=== WORK REQUIRED ===
Your output must match the records exactly, line for line.

------------------------------------------------------------------------

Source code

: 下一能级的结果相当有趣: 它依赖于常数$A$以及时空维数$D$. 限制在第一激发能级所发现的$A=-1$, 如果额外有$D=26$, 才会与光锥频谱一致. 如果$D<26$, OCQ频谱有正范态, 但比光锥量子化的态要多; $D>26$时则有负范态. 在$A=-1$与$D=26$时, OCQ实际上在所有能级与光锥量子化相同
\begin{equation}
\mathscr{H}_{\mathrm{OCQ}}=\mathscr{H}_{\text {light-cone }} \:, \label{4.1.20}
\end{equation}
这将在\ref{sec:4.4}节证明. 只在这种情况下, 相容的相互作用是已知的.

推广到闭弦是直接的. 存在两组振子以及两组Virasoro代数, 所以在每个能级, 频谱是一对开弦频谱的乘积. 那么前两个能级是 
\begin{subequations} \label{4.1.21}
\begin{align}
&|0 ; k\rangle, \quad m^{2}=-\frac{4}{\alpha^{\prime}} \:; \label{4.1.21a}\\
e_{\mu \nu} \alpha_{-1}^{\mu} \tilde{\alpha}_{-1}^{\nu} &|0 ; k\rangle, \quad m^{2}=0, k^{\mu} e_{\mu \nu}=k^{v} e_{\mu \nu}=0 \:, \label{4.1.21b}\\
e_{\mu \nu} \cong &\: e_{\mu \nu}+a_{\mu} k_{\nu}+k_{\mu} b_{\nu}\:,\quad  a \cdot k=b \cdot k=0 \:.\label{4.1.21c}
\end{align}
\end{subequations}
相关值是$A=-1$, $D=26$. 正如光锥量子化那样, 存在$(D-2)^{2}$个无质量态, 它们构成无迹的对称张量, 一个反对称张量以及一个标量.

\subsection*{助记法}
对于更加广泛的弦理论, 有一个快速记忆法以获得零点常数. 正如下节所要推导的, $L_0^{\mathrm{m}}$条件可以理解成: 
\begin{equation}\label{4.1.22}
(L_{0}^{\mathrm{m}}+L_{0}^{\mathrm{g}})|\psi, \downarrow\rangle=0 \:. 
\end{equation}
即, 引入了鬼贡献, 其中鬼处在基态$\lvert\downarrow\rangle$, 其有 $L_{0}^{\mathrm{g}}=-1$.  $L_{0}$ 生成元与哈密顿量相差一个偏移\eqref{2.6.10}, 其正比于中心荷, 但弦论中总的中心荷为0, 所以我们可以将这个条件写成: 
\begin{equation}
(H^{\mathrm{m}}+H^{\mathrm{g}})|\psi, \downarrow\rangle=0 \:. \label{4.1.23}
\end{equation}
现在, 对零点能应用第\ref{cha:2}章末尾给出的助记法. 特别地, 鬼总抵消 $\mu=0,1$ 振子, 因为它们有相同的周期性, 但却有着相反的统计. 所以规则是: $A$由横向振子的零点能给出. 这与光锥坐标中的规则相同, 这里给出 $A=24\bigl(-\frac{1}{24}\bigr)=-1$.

------------------------------------------------------------------------

=== ANSWER SPACE ===
Source code

: 下一能级的结果相当有趣: 它依赖于常数$A$以及时空维数$D$. 限制在第一激发能级所发现的$A=-1$, 如果额外有$D=26$, 才会与光锥频谱一致. 如果$D<26$, OCQ频谱有正范态, 但比光锥量子化的态要多; $D>26$时则有负范态. 在$A=-1$与$D=26$时, OCQ实际上在所有能级与光锥量子化相同
\begin{equation}
\mathscr{H}_{\mathrm{OCQ}}=\mathscr{H}_{\text {light-cone }} \:, \label{4.1.20}
\end{equation}
这将在\ref{sec:4.4}节证明. 只在这种情况下, 相容的相互作用是已知的.

推广到闭弦是直接的. 存在两组振子以及两组Virasoro代数, 所以在每个能级, 频谱是一对开弦频谱的乘积. 那么前两个能级是 
\begin{subequations} \label{4.1.21}
\begin{align}
&|0 ; k\rangle, \quad m^{2}=-\frac{4}{\alpha^{\prime}} \:; \label{4.1.21a}\\
e_{\mu \nu} \alpha_{-1}^{\mu} \tilde{\alpha}_{-1}^{\nu} &|0 ; k\rangle, \quad m^{2}=0, k^{\mu} e_{\mu \nu}=k^{v} e_{\mu \nu}=0 \:, \label{4.1.21b}\\
e_{\mu \nu} \cong &\: e_{\mu \nu}+a_{\mu} k_{\nu}+k_{\mu} b_{\nu}\:,\quad  a \cdot k=b \cdot k=0 \:.\label{4.1.21c}
\end{align}
\end{subequations}
相关值是$A=-1$, $D=26$. 正如光锥量子化那样, 存在$(D-2)^{2}$个无质量态, 它们构成无迹的对称张量, 一个反对称张量以及一个标量.

\subsection*{助记法}
对于更加广泛的弦理论, 有一个快速记忆法以获得零点常数. 正如下节所要推导的, $L_0^{\mathrm{m}}$条件可以理解成: 
\begin{equation}\label{4.1.22}
(L_{0}^{\mathrm{m}}+L_{0}^{\mathrm{g}})|\psi, \downarrow\rangle=0 \:. 
\end{equation}
即, 引入了鬼贡献, 其中鬼处在基态$\lvert\downarrow\rangle$, 其有 $L_{0}^{\mathrm{g}}=-1$.  $L_{0}$ 生成元与哈密顿量相差一个偏移\eqref{2.6.10}, 其正比于中心荷, 但弦论中总的中心荷为0, 所以我们可以将这个条件写成: 
\begin{equation}
(H^{\mathrm{m}}+H^{\mathrm{g}})|\psi, \downarrow\rangle=0 \:. \label{4.1.23}
\end{equation}
现在, 对零点能应用第\ref{cha:2}章末尾给出的助记法. 特别地, 鬼总抵消 $\mu=0,1$ 振子, 因为它们有相同的周期性, 但却有着相反的统计. 所以规则是: $A$由横向振子的零点能给出. 这与光锥坐标中的规则相同, 这里给出 $A=24\bigl(-\frac{1}{24}\bigr)=-1$.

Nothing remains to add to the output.